Princess Charlotte Augusta of Wales was the only daughter of George IV, then Prince of Wales and his first cousin, Caroline of Brunswick . Theirs was an arranged marriage, which George agreed to in order to get parliament to settle his enormous debts which at the time amounted to £630,000 . On first sight of his future wife, George was thoroughly dismayed and in a state of shock, “I am not well”, he announced “pray get me a glass of brandy,” The marriage ceremony proceeded as arranged, attended by his well pleased father, George III, on the evening of 8th April, 1795 at the Chapel Royal at St. James’ Palace. The bride wore a elaborate dress of silver tissue and lace and a velvet robe lined with ermine.

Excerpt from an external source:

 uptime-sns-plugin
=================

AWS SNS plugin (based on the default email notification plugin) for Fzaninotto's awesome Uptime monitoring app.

The distraught bridegroom spent his wedding night lying on the bedroom floor by the fireplace in a drunken stupor.
Although he was repelled by his wife, he did his duty and brought himself to consummate the marriage and the Princess of Wales gave birth to a daughter and heir to the throne, Princess Charlotte, exactly nine months after the marriage, on 7th January, 1796 at Carlton House. After the birth of the child George promptly abandoned Caroline.

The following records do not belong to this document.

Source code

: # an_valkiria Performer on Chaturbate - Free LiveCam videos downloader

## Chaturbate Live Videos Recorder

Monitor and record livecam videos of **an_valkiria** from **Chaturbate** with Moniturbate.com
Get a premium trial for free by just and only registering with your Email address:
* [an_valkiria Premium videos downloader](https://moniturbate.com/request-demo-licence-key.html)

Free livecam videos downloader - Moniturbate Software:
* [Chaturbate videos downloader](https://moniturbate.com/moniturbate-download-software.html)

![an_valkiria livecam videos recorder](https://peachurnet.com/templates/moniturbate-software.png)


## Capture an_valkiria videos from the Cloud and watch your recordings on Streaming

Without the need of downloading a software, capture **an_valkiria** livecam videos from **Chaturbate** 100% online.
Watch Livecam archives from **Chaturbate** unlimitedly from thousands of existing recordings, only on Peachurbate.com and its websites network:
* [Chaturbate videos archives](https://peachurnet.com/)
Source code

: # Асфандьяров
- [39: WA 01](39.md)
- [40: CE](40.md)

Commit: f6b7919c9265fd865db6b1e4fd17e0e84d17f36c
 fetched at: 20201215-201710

George III, who was sympathetic toward the plight of his niece, Princess Caroline and never on the best of terms with his errant son, expressed a desire to have Charlotte live with him so that he could supervise her upbringing and education.
A battle of wills followed over who was going to control the raising and education of Princess Charlotte. The prince was willing to accede to the wishes of his father, but wanted Caroline to have no influence in her daughter’s education, while king wanted her to be party to decisions about her daughter. A reconciliation took place between George and his father and an agreement about Charlotte’s future finally reached. She was to remain under her father’s care. The Princess of Wales was forbidden to see her daughter on a daily basis and in 1799 was banished. She went to live abroad, inviting scandal by taking lovers and running up vast debts. The child’s first governess was Lady Elgin.
Not surprisingly Charlotte grew up to be a stormy and rebellious teenager. After a failed attempt to force his daughter into a marriage with the Prince of Orange, whom she loathed, the Regent married his daughter and the heiress to the throne to Leopold George Christian Frederick of Saxe-Coburg- Saalfield, (pictured right) her own choice as a husband. Leopold was the youngest child of Francis, Duke of Saxe-Coburg-Saalfeld and Augusta of Reuss-Ebersdorf. The couple were married on 2 May, 1816, at Carlton House. After spending their honeymoon at Oatlands in Surrey, the country seat of the Duke of York, the couple set up home at Claremont. The cool and collected Leopold was to prove a calming influence on his tempestuous and headstrong wife.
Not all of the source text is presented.